→ **WHAT YOU WILL DO**
Take the entries below and print, exactly, the stretch from the line containing "end of a list." through the line containing "在原有的LLVMchapte", both included.

→ **RECORDS PROVIDED**

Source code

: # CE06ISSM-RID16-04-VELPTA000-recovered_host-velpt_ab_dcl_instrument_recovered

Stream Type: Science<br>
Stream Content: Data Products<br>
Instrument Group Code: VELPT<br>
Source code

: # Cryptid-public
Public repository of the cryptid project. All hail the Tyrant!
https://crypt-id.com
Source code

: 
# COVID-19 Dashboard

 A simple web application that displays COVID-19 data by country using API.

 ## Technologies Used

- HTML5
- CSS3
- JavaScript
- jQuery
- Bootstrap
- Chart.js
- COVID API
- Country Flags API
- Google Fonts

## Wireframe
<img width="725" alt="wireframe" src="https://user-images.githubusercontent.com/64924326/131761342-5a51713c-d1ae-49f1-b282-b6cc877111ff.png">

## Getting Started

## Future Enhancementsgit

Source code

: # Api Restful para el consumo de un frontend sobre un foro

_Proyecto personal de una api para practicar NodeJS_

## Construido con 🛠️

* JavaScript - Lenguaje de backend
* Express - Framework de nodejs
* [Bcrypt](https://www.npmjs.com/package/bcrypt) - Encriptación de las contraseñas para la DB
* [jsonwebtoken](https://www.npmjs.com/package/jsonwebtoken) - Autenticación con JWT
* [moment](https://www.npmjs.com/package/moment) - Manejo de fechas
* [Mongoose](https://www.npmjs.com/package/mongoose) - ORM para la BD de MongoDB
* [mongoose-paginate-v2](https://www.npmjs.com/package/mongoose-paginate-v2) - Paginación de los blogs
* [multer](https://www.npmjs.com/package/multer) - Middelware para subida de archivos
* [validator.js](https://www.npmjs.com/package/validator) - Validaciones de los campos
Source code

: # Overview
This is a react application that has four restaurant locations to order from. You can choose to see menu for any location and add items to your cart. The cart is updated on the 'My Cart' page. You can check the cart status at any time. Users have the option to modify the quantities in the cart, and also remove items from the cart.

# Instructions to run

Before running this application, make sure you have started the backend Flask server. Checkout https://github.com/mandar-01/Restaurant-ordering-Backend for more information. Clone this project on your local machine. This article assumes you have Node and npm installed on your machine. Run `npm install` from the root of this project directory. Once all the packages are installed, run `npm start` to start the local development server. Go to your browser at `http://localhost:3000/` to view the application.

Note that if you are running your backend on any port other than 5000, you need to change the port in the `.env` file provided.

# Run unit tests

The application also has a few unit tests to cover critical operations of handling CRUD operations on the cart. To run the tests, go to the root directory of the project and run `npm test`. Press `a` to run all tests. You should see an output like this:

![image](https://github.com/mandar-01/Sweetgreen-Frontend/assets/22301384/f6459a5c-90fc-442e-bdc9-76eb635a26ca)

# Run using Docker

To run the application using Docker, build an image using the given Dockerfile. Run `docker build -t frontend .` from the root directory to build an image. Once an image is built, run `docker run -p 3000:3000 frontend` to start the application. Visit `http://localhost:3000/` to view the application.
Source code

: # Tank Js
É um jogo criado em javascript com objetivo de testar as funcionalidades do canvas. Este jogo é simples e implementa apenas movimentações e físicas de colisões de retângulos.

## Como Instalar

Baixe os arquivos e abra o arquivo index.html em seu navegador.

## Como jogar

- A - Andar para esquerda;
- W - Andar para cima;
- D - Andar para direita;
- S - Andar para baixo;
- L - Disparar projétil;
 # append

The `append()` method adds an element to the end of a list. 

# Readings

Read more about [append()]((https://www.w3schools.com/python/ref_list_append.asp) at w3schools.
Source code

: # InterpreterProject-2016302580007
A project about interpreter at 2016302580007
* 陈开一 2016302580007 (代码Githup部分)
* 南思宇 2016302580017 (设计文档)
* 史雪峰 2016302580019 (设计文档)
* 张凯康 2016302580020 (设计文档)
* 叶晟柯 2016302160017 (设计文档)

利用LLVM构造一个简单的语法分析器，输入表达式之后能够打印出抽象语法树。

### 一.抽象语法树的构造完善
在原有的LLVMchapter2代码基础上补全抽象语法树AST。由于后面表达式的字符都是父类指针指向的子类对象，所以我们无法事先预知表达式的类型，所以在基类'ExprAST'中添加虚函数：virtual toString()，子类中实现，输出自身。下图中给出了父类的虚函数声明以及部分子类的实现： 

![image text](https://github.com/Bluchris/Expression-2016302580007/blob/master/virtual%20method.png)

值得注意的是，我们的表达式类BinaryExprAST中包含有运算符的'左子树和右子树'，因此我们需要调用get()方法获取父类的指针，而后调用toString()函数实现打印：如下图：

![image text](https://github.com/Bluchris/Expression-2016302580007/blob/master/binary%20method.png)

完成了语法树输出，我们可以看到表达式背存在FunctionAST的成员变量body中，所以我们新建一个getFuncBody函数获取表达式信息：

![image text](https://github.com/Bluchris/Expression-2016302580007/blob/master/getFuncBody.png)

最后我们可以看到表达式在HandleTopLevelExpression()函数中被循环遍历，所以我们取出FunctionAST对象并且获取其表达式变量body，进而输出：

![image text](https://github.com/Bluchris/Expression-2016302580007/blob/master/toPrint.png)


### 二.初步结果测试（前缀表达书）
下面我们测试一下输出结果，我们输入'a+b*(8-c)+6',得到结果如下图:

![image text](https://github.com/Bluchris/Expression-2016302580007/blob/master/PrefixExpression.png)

---

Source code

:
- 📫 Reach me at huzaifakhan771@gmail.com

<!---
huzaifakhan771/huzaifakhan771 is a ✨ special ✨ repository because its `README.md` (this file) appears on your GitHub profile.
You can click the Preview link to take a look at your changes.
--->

* * *

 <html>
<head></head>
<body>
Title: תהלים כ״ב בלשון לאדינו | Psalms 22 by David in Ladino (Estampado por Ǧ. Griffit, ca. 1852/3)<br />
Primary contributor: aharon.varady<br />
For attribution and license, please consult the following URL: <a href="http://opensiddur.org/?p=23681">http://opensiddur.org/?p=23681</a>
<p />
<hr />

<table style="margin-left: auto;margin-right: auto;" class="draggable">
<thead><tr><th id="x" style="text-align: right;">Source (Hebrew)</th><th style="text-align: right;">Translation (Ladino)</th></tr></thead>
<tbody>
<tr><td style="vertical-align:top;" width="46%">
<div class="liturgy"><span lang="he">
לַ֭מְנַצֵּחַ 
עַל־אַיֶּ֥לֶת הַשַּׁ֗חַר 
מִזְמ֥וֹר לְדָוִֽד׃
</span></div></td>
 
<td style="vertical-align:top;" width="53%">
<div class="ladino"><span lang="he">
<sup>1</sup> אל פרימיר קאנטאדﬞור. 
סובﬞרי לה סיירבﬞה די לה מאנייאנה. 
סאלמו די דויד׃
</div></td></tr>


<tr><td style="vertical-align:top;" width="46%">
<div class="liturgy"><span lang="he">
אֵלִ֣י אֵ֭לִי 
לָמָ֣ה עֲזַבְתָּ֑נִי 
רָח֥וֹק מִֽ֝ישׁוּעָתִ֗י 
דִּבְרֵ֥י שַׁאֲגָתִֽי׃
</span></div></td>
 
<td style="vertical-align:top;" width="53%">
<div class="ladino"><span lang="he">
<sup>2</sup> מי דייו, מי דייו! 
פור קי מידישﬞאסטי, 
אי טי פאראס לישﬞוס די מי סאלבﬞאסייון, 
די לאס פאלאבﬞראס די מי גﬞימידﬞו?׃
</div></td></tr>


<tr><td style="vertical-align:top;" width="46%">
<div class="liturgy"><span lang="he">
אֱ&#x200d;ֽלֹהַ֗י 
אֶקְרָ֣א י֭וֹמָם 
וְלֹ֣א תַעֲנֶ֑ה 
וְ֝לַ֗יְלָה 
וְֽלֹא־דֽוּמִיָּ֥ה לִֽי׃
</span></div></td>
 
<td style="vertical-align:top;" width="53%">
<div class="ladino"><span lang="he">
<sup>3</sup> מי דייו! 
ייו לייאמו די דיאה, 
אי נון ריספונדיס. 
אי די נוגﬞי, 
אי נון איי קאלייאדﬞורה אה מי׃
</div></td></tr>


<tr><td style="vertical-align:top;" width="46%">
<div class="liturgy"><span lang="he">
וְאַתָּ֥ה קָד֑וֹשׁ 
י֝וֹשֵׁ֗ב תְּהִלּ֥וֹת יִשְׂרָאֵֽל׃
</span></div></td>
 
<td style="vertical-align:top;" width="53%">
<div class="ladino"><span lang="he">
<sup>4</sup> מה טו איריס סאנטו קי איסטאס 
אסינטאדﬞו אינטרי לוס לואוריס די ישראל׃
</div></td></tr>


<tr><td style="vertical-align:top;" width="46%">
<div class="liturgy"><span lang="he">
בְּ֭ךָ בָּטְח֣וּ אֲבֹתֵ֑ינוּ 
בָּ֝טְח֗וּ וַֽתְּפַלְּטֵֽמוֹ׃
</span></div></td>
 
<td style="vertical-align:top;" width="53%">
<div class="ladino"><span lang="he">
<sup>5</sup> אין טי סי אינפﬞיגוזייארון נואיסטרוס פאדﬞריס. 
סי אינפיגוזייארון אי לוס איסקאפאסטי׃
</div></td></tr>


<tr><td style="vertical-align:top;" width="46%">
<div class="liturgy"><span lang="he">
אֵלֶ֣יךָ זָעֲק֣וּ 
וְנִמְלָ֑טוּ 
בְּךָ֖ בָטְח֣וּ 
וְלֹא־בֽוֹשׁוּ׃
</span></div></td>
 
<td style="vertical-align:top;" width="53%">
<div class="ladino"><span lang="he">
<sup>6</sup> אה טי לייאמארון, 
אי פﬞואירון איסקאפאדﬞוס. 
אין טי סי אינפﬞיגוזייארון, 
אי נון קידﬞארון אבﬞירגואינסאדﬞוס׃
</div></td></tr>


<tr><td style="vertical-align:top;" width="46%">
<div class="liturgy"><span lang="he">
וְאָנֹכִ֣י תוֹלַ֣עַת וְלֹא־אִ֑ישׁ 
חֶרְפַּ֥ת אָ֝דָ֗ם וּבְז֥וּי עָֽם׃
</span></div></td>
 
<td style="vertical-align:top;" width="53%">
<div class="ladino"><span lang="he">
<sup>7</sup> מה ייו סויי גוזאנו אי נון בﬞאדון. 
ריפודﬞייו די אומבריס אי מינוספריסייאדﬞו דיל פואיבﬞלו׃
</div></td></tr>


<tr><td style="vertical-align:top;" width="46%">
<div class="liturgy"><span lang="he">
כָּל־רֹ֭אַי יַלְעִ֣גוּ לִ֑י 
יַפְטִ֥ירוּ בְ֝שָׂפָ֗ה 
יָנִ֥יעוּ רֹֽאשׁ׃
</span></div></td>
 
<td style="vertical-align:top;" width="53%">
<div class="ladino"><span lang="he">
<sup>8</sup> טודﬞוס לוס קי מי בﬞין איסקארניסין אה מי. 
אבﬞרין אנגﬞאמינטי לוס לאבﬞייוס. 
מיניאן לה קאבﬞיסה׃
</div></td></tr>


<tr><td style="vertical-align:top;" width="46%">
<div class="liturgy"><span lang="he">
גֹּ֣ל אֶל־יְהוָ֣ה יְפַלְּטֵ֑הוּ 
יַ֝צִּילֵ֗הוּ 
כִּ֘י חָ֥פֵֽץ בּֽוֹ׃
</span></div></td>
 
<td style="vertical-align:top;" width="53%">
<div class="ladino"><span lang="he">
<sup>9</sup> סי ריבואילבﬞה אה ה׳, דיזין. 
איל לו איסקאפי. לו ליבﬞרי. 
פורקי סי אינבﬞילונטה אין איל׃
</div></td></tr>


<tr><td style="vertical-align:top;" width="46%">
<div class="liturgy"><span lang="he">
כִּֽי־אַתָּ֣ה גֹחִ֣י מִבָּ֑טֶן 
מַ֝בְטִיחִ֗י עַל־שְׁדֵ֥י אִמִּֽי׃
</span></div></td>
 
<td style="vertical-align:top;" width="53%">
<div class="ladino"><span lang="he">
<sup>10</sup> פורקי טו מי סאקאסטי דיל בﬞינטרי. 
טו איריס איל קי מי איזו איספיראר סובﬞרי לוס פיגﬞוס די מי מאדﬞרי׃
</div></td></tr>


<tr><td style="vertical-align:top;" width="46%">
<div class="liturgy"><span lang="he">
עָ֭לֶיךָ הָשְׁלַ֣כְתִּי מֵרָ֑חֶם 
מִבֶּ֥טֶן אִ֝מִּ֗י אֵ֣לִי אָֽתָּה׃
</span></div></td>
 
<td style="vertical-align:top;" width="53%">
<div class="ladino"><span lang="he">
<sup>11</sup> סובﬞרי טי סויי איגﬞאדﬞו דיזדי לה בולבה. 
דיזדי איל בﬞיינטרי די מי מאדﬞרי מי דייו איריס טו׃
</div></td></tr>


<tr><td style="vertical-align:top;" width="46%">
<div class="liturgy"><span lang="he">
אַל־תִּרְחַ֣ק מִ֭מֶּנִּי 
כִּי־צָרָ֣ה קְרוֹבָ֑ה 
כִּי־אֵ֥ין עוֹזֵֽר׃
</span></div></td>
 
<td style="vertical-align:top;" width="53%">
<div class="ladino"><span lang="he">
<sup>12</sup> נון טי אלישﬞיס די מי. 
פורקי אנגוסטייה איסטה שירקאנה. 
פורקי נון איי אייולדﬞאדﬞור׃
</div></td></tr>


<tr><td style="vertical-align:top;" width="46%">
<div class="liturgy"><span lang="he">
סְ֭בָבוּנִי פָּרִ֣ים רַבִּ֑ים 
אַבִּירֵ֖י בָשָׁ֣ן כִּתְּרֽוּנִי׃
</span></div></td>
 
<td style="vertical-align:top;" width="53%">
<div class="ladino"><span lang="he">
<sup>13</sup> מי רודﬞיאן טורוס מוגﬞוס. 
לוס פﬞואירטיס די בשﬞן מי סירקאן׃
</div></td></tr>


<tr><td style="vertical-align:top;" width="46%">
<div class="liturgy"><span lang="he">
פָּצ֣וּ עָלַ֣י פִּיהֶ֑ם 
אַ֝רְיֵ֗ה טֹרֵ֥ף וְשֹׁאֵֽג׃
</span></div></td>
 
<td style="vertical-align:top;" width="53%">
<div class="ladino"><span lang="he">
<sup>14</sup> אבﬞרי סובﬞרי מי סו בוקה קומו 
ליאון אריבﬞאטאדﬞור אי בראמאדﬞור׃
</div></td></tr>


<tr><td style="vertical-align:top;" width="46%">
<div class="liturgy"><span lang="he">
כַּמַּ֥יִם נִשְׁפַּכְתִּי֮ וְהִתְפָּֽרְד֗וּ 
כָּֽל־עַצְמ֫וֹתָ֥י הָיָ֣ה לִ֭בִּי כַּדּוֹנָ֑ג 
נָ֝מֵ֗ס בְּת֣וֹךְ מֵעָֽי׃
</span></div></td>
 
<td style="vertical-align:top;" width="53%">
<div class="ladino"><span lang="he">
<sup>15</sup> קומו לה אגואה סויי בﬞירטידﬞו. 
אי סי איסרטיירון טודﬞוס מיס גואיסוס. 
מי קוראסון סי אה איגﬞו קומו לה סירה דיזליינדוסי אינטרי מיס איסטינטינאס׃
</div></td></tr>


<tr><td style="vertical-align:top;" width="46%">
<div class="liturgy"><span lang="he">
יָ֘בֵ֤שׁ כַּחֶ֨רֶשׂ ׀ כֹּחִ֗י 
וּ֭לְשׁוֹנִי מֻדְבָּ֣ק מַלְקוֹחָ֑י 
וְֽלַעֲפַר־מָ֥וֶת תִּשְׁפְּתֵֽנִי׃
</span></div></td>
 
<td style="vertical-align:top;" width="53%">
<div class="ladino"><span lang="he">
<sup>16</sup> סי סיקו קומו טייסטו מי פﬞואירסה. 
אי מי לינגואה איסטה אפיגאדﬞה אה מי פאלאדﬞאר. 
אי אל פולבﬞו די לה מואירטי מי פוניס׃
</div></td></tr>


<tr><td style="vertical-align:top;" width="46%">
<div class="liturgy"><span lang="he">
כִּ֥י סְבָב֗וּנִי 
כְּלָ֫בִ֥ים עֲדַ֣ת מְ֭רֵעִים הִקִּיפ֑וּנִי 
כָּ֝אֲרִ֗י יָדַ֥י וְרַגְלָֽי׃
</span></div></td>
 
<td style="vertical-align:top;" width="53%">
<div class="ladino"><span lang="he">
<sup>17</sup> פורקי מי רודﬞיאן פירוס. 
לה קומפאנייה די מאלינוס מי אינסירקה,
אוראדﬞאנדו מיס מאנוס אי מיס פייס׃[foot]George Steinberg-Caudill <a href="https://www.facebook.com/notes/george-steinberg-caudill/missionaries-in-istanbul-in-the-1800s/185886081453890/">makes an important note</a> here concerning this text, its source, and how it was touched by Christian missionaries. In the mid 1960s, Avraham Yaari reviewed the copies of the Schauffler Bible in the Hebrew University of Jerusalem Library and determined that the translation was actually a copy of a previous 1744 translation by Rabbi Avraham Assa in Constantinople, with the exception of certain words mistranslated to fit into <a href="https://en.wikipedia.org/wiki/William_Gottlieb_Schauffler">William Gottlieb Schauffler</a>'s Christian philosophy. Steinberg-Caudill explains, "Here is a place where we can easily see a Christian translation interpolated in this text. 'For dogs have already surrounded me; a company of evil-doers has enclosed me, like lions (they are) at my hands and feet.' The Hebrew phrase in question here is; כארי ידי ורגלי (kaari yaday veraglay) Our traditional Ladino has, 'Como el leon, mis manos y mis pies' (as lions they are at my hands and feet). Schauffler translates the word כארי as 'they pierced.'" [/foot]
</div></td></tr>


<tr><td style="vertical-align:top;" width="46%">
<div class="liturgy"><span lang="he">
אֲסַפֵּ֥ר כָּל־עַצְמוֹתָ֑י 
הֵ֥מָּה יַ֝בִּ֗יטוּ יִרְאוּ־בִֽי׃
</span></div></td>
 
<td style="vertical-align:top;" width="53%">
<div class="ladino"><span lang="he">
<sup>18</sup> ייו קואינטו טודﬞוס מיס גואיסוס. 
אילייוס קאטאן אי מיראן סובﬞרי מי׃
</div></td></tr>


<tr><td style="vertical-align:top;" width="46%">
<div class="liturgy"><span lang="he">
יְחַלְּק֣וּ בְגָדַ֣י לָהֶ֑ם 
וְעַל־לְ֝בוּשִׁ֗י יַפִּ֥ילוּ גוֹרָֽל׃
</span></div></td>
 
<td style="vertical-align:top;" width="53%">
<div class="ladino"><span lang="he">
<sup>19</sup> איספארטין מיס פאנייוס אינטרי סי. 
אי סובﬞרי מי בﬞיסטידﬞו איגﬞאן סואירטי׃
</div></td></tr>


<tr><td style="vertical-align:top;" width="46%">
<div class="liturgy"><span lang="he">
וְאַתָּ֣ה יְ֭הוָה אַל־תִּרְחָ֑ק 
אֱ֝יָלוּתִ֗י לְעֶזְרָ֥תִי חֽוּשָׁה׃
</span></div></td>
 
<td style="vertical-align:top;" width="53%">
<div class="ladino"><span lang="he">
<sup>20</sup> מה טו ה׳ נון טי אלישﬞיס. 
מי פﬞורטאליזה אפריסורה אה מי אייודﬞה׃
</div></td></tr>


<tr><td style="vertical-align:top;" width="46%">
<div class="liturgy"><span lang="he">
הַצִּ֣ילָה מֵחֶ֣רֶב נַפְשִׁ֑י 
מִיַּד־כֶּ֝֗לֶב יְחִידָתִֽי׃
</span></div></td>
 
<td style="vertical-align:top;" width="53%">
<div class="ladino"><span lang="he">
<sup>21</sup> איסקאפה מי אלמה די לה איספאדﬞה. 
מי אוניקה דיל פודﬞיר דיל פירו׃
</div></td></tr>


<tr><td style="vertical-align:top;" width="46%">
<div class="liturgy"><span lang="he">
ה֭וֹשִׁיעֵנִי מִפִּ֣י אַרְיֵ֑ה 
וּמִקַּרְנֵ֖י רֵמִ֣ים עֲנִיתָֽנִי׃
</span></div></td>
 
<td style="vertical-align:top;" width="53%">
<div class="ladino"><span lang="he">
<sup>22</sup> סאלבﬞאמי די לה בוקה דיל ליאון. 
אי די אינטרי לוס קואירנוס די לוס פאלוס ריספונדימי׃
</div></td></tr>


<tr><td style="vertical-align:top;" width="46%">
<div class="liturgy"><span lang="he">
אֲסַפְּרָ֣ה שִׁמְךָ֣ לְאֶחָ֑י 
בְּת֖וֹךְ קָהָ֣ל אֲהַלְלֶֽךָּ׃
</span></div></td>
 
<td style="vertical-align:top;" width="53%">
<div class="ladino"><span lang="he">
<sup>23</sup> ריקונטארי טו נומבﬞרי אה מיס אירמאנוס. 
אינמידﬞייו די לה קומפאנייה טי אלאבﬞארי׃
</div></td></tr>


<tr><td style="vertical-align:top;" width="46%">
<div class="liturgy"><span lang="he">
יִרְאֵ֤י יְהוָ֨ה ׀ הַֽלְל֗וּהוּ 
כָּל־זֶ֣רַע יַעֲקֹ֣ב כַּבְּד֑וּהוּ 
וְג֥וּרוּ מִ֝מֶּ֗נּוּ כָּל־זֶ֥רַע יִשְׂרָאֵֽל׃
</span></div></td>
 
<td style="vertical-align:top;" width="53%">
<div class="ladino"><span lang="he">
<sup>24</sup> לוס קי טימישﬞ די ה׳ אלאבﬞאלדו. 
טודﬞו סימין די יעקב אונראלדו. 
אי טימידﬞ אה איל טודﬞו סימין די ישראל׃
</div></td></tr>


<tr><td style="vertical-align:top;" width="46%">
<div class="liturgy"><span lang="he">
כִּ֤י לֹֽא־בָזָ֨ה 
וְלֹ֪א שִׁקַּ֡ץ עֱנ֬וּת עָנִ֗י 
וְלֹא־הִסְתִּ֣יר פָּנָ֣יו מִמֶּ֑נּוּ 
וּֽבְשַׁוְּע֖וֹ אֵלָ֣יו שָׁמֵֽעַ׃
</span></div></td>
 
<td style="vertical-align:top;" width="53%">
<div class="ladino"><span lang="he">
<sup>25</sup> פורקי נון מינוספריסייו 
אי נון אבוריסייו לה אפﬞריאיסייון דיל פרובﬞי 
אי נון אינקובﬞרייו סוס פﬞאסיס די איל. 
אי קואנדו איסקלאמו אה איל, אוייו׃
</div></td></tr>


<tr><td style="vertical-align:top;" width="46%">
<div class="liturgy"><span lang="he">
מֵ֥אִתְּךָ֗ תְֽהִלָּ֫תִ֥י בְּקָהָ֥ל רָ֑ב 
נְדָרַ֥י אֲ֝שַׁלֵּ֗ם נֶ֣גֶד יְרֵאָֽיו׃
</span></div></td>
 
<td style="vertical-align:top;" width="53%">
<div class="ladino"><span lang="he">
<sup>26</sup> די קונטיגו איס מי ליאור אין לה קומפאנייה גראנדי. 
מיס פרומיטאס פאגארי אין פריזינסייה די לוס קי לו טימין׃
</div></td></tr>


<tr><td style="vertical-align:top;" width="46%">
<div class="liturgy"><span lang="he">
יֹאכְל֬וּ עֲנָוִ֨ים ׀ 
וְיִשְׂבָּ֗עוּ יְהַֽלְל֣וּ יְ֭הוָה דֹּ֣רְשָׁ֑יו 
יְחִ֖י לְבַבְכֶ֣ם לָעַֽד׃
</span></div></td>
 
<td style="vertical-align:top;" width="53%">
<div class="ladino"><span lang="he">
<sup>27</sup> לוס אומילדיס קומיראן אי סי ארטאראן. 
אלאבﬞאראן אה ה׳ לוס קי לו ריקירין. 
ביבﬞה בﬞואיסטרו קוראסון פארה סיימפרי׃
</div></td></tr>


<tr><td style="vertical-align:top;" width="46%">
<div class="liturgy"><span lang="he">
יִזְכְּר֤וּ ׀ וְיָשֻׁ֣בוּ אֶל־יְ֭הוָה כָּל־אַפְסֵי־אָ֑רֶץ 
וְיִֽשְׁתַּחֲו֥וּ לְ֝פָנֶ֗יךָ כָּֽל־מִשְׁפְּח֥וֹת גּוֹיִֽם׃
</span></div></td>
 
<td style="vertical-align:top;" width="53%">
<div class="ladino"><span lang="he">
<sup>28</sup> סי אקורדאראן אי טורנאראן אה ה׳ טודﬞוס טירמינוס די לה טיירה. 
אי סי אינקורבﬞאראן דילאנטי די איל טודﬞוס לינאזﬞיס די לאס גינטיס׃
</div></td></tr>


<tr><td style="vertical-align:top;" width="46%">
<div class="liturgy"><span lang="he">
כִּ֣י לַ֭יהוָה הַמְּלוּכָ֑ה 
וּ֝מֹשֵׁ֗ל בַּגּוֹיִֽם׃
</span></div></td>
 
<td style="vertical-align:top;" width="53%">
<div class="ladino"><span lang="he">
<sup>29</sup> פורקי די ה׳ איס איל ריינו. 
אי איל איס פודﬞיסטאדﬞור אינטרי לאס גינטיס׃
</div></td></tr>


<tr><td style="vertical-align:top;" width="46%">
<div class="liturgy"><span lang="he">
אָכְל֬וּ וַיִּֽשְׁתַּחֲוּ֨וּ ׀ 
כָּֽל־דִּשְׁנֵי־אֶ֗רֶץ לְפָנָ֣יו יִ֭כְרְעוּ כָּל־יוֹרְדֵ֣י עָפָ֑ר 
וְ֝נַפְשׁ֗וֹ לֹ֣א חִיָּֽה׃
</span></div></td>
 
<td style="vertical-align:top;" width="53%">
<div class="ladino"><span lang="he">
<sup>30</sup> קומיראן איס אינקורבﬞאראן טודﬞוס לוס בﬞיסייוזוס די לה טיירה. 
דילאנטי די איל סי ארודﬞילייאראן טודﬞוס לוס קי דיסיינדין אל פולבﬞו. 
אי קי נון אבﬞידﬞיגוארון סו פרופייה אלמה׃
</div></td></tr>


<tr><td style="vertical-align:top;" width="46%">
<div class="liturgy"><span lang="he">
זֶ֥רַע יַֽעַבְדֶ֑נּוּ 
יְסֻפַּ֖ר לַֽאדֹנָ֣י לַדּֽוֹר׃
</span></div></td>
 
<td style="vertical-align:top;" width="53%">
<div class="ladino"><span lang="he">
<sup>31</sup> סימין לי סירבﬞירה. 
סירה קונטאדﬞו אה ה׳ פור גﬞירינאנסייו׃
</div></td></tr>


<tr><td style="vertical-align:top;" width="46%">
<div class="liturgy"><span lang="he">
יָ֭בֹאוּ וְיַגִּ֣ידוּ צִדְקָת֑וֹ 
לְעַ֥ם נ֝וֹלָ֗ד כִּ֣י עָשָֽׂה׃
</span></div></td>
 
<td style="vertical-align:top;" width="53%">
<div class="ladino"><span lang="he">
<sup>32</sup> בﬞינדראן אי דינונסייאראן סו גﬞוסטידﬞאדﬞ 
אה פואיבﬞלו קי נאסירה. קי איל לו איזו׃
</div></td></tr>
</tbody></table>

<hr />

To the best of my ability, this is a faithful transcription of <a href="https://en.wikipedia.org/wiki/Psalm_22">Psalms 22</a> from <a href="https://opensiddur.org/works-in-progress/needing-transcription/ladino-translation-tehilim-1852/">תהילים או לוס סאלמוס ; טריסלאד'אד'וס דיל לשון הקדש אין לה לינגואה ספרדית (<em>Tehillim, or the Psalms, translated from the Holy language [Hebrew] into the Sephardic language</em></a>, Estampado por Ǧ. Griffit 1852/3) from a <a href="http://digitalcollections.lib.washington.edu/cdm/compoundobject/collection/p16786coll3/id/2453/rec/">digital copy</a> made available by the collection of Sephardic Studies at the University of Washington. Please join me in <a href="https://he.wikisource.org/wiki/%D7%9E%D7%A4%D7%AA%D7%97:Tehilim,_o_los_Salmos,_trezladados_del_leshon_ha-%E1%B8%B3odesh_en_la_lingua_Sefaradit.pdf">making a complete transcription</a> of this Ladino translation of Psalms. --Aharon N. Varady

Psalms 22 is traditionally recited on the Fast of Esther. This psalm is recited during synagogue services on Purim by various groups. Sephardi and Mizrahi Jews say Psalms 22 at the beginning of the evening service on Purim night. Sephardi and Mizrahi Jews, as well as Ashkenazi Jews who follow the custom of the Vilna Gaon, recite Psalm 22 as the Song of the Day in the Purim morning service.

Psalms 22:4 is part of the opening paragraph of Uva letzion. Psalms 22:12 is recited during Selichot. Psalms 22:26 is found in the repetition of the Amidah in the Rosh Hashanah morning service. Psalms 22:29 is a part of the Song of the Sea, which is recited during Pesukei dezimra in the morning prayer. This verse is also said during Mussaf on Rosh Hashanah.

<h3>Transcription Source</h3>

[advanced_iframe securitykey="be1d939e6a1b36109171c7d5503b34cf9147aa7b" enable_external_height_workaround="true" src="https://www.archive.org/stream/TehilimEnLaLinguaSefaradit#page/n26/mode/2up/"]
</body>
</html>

→ **RESPONSE TO THE EXERCISE**
The `append()` method adds an element to the end of a list. 

# Readings

Read more about [append()]((https://www.w3schools.com/python/ref_list_append.asp) at w3schools.
Source code

: # InterpreterProject-2016302580007
A project about interpreter at 2016302580007
* 陈开一 2016302580007 (代码Githup部分)
* 南思宇 2016302580017 (设计文档)
* 史雪峰 2016302580019 (设计文档)
* 张凯康 2016302580020 (设计文档)
* 叶晟柯 2016302160017 (设计文档)

利用LLVM构造一个简单的语法分析器，输入表达式之后能够打印出抽象语法树。

### 一.抽象语法树的构造完善
在原有的LLVMchapter2代码基础上补全抽象语法树AST。由于后面表达式的字符都是父类指针指向的子类对象，所以我们无法事先预知表达式的类型，所以在基类'ExprAST'中添加虚函数：virtual toString()，子类中实现，输出自身。下图中给出了父类的虚函数声明以及部分子类的实现： 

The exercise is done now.